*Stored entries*
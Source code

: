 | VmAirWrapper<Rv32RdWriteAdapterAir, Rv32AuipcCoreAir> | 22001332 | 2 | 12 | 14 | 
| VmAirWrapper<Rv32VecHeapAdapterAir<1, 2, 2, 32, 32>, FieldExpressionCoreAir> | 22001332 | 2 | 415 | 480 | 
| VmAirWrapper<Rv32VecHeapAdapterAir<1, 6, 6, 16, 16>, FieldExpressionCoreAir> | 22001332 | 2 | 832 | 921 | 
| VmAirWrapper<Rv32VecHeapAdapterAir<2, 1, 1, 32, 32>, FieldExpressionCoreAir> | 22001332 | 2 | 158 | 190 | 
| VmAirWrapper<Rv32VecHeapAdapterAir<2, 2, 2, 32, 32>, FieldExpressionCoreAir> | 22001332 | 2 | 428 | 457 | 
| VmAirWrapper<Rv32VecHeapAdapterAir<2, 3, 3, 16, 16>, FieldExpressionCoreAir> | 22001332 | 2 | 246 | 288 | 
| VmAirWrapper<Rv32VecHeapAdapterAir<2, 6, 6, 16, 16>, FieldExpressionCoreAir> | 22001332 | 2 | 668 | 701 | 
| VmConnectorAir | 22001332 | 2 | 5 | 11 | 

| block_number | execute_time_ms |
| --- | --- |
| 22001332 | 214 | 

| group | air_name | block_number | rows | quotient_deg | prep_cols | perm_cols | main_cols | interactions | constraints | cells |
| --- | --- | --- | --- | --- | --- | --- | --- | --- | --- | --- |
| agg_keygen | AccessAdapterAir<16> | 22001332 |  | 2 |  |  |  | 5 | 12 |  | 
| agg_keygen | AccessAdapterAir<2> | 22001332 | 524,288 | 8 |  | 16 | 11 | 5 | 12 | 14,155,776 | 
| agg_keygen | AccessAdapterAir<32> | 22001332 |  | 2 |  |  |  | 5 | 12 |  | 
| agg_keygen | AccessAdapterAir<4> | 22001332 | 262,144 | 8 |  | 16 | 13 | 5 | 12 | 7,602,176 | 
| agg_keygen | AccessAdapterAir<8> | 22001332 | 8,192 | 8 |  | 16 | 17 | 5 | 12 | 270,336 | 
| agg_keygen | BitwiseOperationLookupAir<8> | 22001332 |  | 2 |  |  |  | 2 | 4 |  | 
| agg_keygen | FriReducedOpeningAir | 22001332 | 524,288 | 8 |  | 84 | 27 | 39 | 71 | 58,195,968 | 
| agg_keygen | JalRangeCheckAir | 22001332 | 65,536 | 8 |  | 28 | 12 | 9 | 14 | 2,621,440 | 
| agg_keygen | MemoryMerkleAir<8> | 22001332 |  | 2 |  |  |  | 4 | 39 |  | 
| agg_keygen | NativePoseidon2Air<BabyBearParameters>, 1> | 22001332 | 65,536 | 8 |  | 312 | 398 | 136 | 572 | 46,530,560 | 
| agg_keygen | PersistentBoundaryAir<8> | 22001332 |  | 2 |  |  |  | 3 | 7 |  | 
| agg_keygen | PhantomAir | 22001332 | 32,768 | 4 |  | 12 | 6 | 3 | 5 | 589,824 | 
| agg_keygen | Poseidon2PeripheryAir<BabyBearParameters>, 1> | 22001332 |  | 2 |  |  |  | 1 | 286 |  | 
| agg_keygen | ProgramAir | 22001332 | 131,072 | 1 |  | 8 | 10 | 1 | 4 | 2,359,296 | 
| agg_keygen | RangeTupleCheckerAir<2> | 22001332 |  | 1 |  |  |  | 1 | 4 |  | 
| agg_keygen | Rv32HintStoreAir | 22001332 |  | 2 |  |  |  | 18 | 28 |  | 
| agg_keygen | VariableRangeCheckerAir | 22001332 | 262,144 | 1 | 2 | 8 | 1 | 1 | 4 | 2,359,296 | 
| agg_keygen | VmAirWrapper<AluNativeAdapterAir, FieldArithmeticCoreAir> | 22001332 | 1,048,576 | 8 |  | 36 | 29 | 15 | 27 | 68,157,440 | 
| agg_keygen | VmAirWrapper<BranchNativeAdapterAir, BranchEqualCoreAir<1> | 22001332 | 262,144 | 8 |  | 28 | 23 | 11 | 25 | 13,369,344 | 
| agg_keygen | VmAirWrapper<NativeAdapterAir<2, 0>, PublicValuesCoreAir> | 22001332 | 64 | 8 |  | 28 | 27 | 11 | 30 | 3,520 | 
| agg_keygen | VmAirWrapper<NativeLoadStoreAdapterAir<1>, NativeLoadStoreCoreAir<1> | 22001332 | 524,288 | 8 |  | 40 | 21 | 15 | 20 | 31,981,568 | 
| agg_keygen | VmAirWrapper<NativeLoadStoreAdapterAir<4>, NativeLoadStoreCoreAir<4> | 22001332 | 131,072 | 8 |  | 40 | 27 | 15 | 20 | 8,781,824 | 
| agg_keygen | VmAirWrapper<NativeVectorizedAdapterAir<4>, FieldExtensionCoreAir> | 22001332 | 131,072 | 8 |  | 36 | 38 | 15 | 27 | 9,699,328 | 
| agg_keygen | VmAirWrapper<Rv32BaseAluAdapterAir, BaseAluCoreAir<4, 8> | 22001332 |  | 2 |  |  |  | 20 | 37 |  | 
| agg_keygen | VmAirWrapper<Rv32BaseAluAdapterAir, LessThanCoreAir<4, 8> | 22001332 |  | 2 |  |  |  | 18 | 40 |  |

*What you need to do*
The output should be exactly the lines above from the line containing "2 | 12 | 14 |" to the line containing "572 | 46,530,560 |", inclusive, with no other lines.

*Answer to this exercise*
: | VmAirWrapper<Rv32RdWriteAdapterAir, Rv32AuipcCoreAir> | 22001332 | 2 | 12 | 14 | 
| VmAirWrapper<Rv32VecHeapAdapterAir<1, 2, 2, 32, 32>, FieldExpressionCoreAir> | 22001332 | 2 | 415 | 480 | 
| VmAirWrapper<Rv32VecHeapAdapterAir<1, 6, 6, 16, 16>, FieldExpressionCoreAir> | 22001332 | 2 | 832 | 921 | 
| VmAirWrapper<Rv32VecHeapAdapterAir<2, 1, 1, 32, 32>, FieldExpressionCoreAir> | 22001332 | 2 | 158 | 190 | 
| VmAirWrapper<Rv32VecHeapAdapterAir<2, 2, 2, 32, 32>, FieldExpressionCoreAir> | 22001332 | 2 | 428 | 457 | 
| VmAirWrapper<Rv32VecHeapAdapterAir<2, 3, 3, 16, 16>, FieldExpressionCoreAir> | 22001332 | 2 | 246 | 288 | 
| VmAirWrapper<Rv32VecHeapAdapterAir<2, 6, 6, 16, 16>, FieldExpressionCoreAir> | 22001332 | 2 | 668 | 701 | 
| VmConnectorAir | 22001332 | 2 | 5 | 11 | 

| block_number | execute_time_ms |
| --- | --- |
| 22001332 | 214 | 

| group | air_name | block_number | rows | quotient_deg | prep_cols | perm_cols | main_cols | interactions | constraints | cells |
| --- | --- | --- | --- | --- | --- | --- | --- | --- | --- | --- |
| agg_keygen | AccessAdapterAir<16> | 22001332 |  | 2 |  |  |  | 5 | 12 |  | 
| agg_keygen | AccessAdapterAir<2> | 22001332 | 524,288 | 8 |  | 16 | 11 | 5 | 12 | 14,155,776 | 
| agg_keygen | AccessAdapterAir<32> | 22001332 |  | 2 |  |  |  | 5 | 12 |  | 
| agg_keygen | AccessAdapterAir<4> | 22001332 | 262,144 | 8 |  | 16 | 13 | 5 | 12 | 7,602,176 | 
| agg_keygen | AccessAdapterAir<8> | 22001332 | 8,192 | 8 |  | 16 | 17 | 5 | 12 | 270,336 | 
| agg_keygen | BitwiseOperationLookupAir<8> | 22001332 |  | 2 |  |  |  | 2 | 4 |  | 
| agg_keygen | FriReducedOpeningAir | 22001332 | 524,288 | 8 |  | 84 | 27 | 39 | 71 | 58,195,968 | 
| agg_keygen | JalRangeCheckAir | 22001332 | 65,536 | 8 |  | 28 | 12 | 9 | 14 | 2,621,440 | 
| agg_keygen | MemoryMerkleAir<8> | 22001332 |  | 2 |  |  |  | 4 | 39 |  | 
| agg_keygen | NativePoseidon2Air<BabyBearParameters>, 1> | 22001332 | 65,536 | 8 |  | 312 | 398 | 136 | 572 | 46,530,560 | 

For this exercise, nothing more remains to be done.